Leamos cómo aconteció.

En Sahuayo, las tres jornadas que siguieron a la suspensión de cultos decretada por el Episcopado Mexicano en su Carta Pastoral Colectiva fechada el 25 de julio de 1926, al igual que en el resto del país, se caracterizaron por la zozobra, la tristeza y el miedo. Los templos seguían abiertos para que los fieles, al menos, pudieran orar en ellos, en particular el Santo Rosario de manera colectiva. Era lo único que les quedaba, y eso mientras el gobierno lo permitiera, porque en diversos lugares tanto la milicia como la policía procedieron a cerrarlos de manera forzosa. Fueron célebres los casos del templo del Dulce Nombre de Jesús –Capilla de Jesús– y el Santuario de Nuestra Señora de Guadalupe en Guadalajara, el 31 de julio y el 3 de agosto respectivamente, y el del templo de San Miguel Arcángel en Cocula, también el 3 de agosto, donde se produjeron genuinas reyertas entre los fieles y los ejecutores de la ley.

¿Cuánto duraría aquella situación de incertidumbre, de espada de Damocles, de persecución continua, de tabernáculos vacíos? Nadie lo sabía. Por el momento, la gente de Sahuayo continuó yendo a la Parroquia, al Santuario y al templo del Sagrado Corazón para rezar y elevar sus plegarias al Todopoderoso.

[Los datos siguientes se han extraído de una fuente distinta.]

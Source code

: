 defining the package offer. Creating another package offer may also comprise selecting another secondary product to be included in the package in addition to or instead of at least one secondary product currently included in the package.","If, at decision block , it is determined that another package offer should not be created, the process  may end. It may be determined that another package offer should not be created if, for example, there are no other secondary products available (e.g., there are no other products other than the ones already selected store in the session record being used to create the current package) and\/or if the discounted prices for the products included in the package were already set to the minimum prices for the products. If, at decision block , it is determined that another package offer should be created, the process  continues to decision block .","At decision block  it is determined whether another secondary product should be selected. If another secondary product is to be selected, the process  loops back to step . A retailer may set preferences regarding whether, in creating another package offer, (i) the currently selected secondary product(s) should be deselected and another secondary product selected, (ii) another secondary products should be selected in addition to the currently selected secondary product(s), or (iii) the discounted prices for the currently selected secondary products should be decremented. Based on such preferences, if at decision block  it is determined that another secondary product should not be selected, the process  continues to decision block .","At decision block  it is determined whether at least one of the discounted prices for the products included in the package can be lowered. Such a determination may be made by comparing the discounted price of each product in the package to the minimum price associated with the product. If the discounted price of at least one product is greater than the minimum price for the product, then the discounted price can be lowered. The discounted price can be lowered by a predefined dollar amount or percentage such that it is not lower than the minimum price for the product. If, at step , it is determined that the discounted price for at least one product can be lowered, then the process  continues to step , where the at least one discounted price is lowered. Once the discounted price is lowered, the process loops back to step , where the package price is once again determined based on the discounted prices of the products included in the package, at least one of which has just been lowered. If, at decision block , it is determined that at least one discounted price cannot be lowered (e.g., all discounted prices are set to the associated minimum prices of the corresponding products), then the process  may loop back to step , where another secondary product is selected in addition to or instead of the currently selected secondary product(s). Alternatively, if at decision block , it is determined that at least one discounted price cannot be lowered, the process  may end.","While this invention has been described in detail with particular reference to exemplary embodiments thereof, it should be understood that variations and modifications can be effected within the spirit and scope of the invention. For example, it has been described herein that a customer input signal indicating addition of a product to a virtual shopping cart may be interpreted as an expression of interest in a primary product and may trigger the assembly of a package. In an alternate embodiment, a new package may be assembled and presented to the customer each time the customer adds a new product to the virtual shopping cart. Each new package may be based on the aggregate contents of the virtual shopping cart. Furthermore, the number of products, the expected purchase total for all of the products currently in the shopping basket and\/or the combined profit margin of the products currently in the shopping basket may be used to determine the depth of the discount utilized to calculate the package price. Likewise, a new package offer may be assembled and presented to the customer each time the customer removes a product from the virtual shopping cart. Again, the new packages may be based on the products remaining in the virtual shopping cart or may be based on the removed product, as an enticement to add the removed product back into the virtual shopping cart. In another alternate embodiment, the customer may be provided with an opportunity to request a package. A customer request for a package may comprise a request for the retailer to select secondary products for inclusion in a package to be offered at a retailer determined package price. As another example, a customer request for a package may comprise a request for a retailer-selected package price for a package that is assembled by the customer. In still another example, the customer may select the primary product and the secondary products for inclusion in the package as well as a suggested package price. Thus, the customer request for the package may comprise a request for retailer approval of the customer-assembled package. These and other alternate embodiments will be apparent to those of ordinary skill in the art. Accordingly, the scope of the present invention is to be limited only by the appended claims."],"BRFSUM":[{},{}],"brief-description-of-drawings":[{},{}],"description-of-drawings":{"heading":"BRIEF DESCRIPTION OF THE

Parroquia de Santo Santiago en Sahuayo, tomada precisamente un día antes de la gran fiesta dedicada al Protomártir del Colegio Apostólico, el 24 de julio de 1923. Foto Guerrero.

No era más que la calma relativa que suele preceder a las grandes tempestades. Los hechos tomaron un curso inesperado el 4 de agosto de 1926. Era miércoles. Casi a las once de la mañana, unos vigías vieron, por el camino que conducía a Jiquilpan de Juárez, a una partida de soldados federales que se dirigía a toda prisa a Sahuayo. Todos sabían lo que aquello significaba: la clausura de las iglesias y su consecuente profanación y transformación en cuartel, como estaba a la orden del día a lo ancho y largo del país. Era de sobra conocido que las huestes callistas solían hacer gala de odio contra los recintos sagrados y cuanto había en ellos, tal como habían procedido sus antecesores en la Revolución –máxime los carrancistas–, y justo como actuarían los milicianos rojos durante la Guerra civil de 1936 a 1939 en la madre patria.

Entrada de Jiquilpan de Juárez a Sahuayo de Díaz en 1923. Por allí entraron las tropas federales el 4 de agosto de 1926. Fotografía del Archivo Guerrero, coloreada por la autora.

Los sahuayenses, católicos hasta la médula, se enardecieron: no estaban dispuestos a permitir semejante atropello. Quizá sus actos, como ya había sucedido desde tiempos del Porfiriato, les granjearían epítetos como “mochos” y “fanáticos”, pero no les importó ni un ápice. Los ánimos, en adición, ya estaban caldeados a raíz de los sucesos más recientes, de los cuales no haber podido acudir a Misa el pasado 1 de agosto era, para muchos, la gota previa a aquella que derramaría el vaso, el último tirón previo a que la cuerda se rompiera.

Con el tiempo encima, y como pudieron, los habitantes de Sahuayo se aprestaron a la defensa. Las campanas de las iglesias fueron tocadas a rebato, con la desesperación matizando cada golpe del badajo. Todos acudieron al llamado del frenético tañer. Los hombres llevaban escopetas, alguna pistola, machetes y piedras; las mujeres cargaban cal viva y chile molido en sus rebozos.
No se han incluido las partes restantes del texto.